> [Required work] From the entries below, report only the number of lines that contain the word "total".

————————

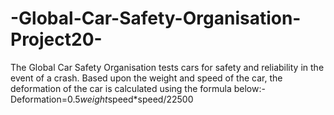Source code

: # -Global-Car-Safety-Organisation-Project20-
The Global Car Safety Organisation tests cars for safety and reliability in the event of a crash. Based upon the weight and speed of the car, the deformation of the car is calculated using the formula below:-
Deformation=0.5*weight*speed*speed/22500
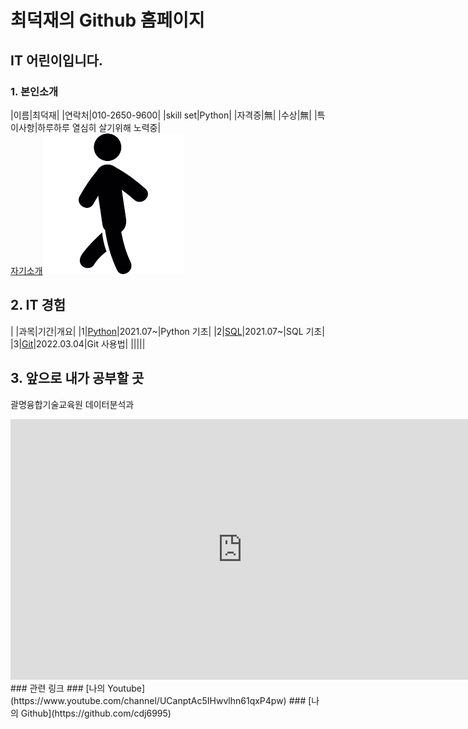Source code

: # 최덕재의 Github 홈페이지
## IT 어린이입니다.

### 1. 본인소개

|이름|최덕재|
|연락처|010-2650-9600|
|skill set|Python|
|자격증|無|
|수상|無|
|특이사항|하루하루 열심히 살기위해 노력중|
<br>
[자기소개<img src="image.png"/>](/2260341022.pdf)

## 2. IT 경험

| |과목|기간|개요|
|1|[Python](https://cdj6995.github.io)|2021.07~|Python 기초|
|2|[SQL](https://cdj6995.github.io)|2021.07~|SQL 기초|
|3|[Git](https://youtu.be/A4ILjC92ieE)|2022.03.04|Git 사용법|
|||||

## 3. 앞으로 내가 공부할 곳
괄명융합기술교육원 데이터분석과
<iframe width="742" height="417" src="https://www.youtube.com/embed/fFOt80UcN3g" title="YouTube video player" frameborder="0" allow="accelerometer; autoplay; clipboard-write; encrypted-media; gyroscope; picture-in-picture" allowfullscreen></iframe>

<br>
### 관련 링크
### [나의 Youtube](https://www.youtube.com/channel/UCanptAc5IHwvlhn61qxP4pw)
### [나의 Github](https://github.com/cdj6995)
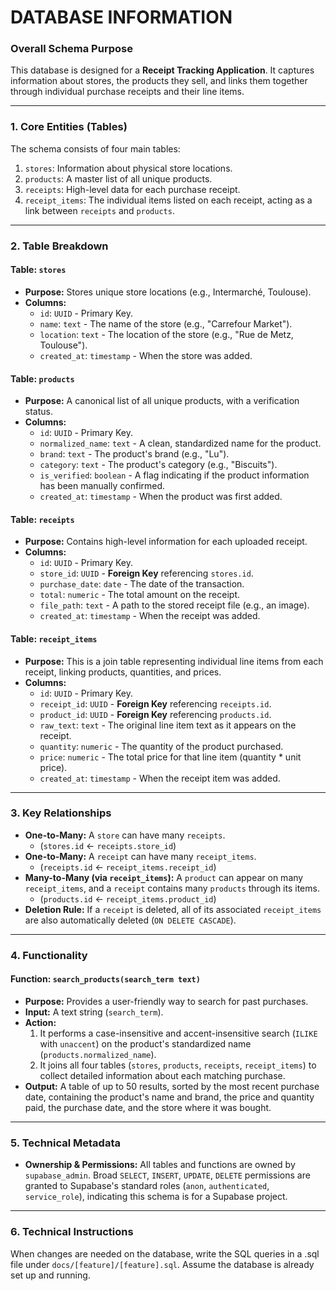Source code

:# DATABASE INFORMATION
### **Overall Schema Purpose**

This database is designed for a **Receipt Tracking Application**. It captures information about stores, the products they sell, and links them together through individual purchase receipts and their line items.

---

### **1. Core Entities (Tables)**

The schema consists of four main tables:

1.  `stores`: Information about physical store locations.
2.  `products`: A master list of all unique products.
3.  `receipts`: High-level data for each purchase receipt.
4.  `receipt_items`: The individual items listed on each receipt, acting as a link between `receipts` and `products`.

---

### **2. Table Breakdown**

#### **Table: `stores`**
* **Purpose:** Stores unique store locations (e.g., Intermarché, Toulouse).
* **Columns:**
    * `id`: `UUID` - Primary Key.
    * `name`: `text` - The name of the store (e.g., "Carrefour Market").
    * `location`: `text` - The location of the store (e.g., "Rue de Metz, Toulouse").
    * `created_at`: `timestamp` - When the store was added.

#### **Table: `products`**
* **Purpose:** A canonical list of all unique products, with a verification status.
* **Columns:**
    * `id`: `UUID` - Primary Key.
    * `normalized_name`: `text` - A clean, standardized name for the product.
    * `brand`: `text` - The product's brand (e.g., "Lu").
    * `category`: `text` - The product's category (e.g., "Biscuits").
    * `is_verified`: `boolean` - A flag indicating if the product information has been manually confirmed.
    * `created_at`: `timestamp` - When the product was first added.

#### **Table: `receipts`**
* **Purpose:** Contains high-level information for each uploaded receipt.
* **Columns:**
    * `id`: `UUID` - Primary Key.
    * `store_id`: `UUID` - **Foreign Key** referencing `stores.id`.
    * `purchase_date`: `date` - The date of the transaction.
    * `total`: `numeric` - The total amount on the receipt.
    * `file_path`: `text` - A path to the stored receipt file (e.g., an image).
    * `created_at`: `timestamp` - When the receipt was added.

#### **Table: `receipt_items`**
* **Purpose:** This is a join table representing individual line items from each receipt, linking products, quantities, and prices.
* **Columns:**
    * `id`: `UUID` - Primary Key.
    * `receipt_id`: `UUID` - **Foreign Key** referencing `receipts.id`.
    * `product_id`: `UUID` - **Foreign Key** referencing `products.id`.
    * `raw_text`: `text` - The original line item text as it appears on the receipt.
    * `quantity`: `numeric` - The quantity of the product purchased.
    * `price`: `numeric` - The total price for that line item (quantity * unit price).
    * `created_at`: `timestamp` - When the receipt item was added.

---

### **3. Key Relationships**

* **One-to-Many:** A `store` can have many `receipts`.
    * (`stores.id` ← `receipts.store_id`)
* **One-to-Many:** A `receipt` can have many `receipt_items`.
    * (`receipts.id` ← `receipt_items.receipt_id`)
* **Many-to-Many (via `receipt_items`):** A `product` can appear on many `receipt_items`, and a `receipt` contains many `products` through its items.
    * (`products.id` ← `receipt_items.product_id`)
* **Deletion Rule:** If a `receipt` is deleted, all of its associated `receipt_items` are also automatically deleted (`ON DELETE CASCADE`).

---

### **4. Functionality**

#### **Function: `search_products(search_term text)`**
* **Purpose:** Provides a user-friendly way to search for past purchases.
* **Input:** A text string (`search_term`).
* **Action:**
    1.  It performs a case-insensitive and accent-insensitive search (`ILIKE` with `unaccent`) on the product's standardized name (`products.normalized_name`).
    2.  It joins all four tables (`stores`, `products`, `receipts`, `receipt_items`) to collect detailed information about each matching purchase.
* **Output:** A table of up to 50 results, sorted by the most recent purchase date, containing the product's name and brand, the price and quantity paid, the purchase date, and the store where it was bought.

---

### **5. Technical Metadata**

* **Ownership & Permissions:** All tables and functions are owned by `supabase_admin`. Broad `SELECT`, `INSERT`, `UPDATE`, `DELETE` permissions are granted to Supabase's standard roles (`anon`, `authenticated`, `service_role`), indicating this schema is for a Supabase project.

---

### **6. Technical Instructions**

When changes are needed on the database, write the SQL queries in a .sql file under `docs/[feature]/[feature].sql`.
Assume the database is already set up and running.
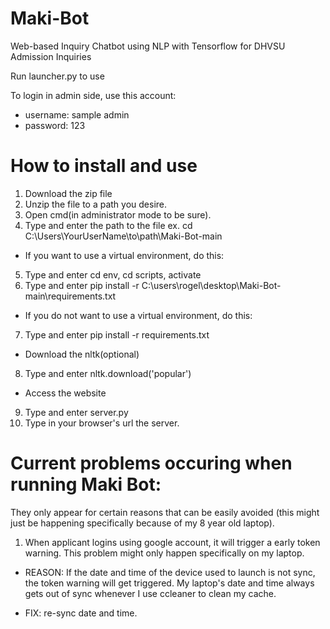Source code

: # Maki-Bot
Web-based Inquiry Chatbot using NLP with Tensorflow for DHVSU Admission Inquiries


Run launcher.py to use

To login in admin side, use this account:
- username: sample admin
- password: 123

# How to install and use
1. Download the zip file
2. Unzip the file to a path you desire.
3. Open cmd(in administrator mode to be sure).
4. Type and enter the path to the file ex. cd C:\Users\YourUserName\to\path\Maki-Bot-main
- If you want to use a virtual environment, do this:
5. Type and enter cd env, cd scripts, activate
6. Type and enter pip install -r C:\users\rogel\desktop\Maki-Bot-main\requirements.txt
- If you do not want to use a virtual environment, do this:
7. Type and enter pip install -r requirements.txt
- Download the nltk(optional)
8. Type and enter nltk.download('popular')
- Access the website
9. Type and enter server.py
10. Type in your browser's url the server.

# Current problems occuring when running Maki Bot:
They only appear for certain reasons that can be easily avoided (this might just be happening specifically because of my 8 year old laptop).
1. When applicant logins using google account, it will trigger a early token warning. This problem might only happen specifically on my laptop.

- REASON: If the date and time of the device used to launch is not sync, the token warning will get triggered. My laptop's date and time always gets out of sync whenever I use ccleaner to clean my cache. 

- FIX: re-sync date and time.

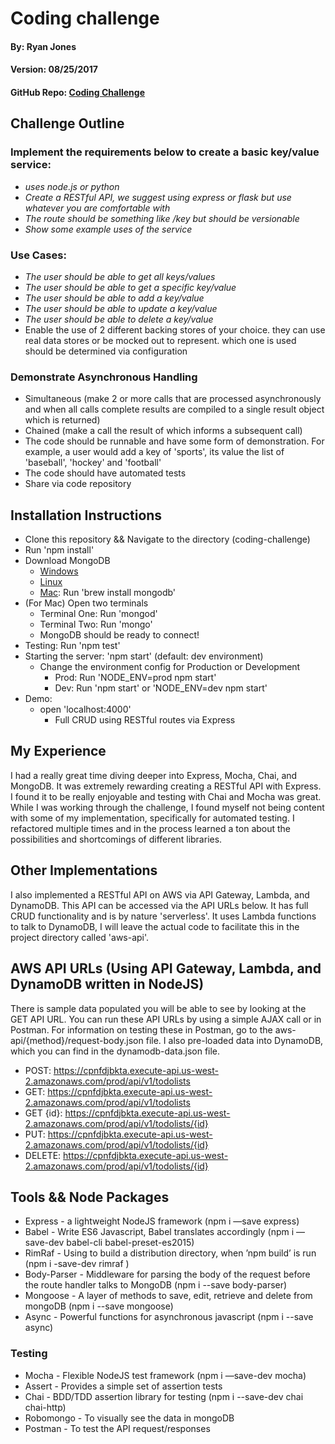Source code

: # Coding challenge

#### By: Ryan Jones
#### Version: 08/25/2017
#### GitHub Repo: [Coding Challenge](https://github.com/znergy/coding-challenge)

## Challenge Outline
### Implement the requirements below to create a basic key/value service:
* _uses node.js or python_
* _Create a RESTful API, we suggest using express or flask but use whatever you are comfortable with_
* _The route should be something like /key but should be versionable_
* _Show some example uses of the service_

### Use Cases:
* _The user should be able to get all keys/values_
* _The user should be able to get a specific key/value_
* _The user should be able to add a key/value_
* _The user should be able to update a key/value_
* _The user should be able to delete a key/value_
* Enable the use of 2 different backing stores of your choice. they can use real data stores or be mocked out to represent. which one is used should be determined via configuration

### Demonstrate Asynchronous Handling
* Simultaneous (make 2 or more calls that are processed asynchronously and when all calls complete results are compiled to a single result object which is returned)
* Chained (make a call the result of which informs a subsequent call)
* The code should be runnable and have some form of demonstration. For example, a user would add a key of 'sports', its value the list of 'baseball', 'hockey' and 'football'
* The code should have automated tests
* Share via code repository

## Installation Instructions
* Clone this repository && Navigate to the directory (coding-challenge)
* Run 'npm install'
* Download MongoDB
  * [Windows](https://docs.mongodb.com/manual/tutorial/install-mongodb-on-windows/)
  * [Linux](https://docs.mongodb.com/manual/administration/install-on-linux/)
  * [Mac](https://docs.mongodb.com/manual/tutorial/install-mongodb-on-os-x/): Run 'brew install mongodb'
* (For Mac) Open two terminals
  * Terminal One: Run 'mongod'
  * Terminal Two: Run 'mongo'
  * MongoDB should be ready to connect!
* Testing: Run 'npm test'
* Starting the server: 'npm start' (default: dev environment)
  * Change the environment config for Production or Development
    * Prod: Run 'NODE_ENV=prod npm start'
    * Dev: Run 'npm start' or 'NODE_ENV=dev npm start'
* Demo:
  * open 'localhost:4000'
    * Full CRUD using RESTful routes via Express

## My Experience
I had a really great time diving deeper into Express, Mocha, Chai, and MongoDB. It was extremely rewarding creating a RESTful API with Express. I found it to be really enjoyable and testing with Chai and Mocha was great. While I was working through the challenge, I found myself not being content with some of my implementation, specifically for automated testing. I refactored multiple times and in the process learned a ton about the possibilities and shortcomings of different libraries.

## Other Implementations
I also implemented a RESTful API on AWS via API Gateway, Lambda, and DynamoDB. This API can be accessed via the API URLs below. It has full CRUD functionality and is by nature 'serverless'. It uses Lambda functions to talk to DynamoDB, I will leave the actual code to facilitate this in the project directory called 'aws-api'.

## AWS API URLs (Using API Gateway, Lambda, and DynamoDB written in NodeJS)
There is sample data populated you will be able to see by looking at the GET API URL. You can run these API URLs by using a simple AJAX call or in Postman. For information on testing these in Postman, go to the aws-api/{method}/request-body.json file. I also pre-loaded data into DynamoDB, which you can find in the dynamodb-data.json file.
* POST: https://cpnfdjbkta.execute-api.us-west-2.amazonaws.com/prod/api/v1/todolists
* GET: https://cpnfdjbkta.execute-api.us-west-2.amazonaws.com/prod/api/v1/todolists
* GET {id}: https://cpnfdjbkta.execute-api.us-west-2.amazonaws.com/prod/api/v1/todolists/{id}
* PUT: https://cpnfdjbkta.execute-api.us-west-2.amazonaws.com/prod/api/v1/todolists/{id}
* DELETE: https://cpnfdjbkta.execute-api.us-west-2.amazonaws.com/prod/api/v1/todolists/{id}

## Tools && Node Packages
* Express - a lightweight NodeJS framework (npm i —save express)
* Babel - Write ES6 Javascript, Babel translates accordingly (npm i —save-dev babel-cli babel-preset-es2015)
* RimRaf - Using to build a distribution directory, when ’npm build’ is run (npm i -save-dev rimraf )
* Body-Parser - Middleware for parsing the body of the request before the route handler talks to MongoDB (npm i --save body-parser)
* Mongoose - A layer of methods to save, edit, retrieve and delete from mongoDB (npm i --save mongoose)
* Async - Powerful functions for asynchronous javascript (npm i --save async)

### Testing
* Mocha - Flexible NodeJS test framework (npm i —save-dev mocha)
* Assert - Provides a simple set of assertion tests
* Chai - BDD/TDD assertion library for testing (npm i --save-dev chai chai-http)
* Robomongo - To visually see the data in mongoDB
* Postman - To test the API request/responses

————————

> [Answer to the problem] 2